Podczas glikolizy powstało 112 cząsteczek kwasu pirogronowego (PVA). Ile cząsteczek glukozy ulega rozkładowi, a ile cząsteczek ATP powstaje podczas całkowitego utlenienia glukozy w komórkach eukariotycznych? Wyjaśnij swoją odpowiedź.

1. W procesie glikolizy, gdy rozkłada się 1 cząsteczka glukozy, powstają 2 cząsteczki kwasu pirogronowego i uwalniana jest energia, która wystarcza do syntezy 2 cząsteczek ATP.
2. Jeśli powstało 112 cząsteczek kwasu pirogronowego, wówczas rozdzieliło się 112: 2 = 56 cząsteczek glukozy.
3. Przy całkowitym utlenieniu na cząsteczkę glukozy powstaje 38 cząsteczek ATP.

Dlatego przy całkowitym utlenieniu 56 cząsteczek glukozy powstaje 38 x 56 = 2128 cząsteczek ATP

Podczas tlenowej fazy katabolizmu powstały 972 cząsteczki ATP. Określ, ile cząsteczek glukozy uległo rozkładowi, a ile cząsteczek ATP powstało w wyniku glikolizy i całkowitego utlenienia?

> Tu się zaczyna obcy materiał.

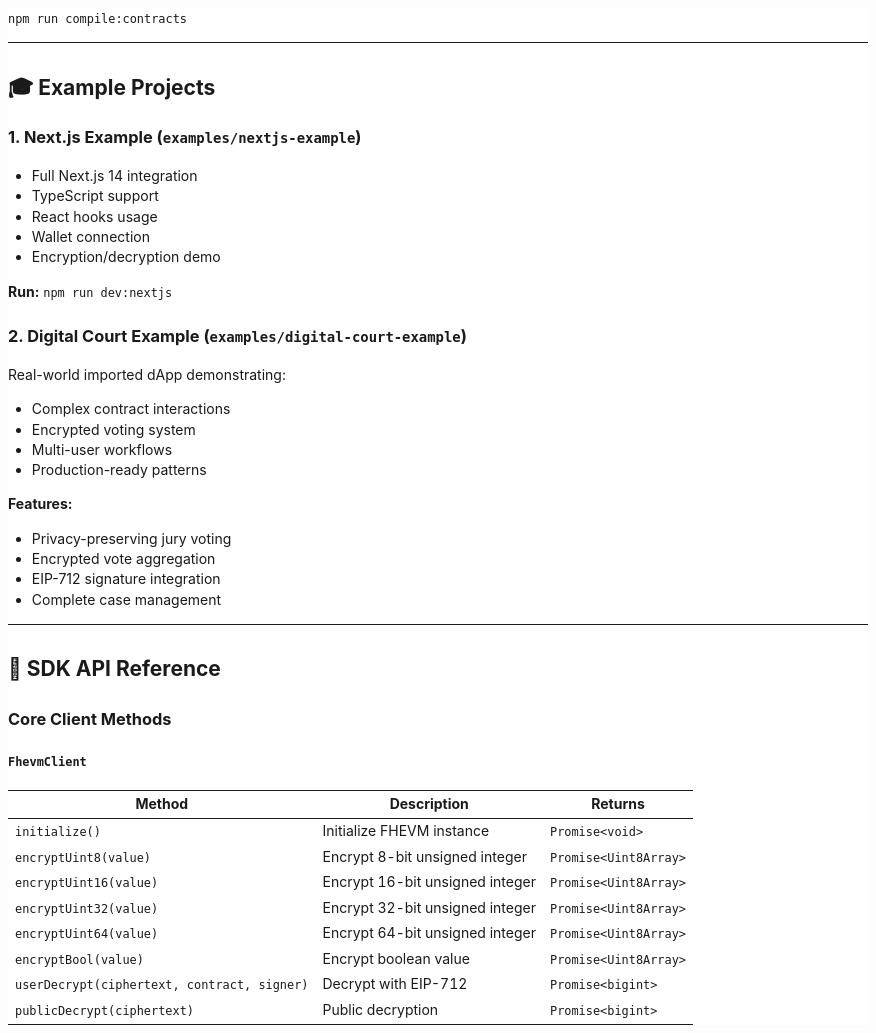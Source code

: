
 ```bash
npm run compile:contracts
```

---

## 🎓 Example Projects

### 1. Next.js Example (`examples/nextjs-example`)

- Full Next.js 14 integration
- TypeScript support
- React hooks usage
- Wallet connection
- Encryption/decryption demo

**Run:** `npm run dev:nextjs`

### 2. Digital Court Example (`examples/digital-court-example`)

Real-world imported dApp demonstrating:
- Complex contract interactions
- Encrypted voting system
- Multi-user workflows
- Production-ready patterns

**Features:**
- Privacy-preserving jury voting
- Encrypted vote aggregation
- EIP-712 signature integration
- Complete case management

---

## 🔧 SDK API Reference

### Core Client Methods

#### `FhevmClient`

| Method | Description | Returns |
|--------|-------------|---------|
| `initialize()` | Initialize FHEVM instance | `Promise<void>` |
| `encryptUint8(value)` | Encrypt 8-bit unsigned integer | `Promise<Uint8Array>` |
| `encryptUint16(value)` | Encrypt 16-bit unsigned integer | `Promise<Uint8Array>` |
| `encryptUint32(value)` | Encrypt 32-bit unsigned integer | `Promise<Uint8Array>` |
| `encryptUint64(value)` | Encrypt 64-bit unsigned integer | `Promise<Uint8Array>` |
| `encryptBool(value)` | Encrypt boolean value | `Promise<Uint8Array>` |
| `userDecrypt(ciphertext, contract, signer)` | Decrypt with EIP-712 | `Promise<bigint>` |
| `publicDecrypt(ciphertext)` | Public decryption | `Promise<bigint>` |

Wyjaśnij swoją odpowiedź.

1. W procesie metabolizmu energetycznego, na etapie tlenowym, z jednej cząsteczki glukozy powstaje 36 cząsteczek ATP, w związku z czym następuje glikoliza, a następnie całkowitemu utlenieniu uległo 972: 36 = 27 cząsteczek glukozy.
2. Podczas glikolizy jedna cząsteczka glukozy rozkłada się na 2 cząsteczki PVK, tworząc 2 cząsteczki ATP. Dlatego liczba cząsteczek ATP powstałych podczas glikolizy wynosi 27 × 2 = 54.
3. Przy całkowitym utlenieniu jednej cząsteczki glukozy powstaje 38 cząsteczek ATP, zatem przy całkowitym utlenieniu 27 cząsteczek glukozy powstaje 38 × 27 = 1026 cząsteczek ATP.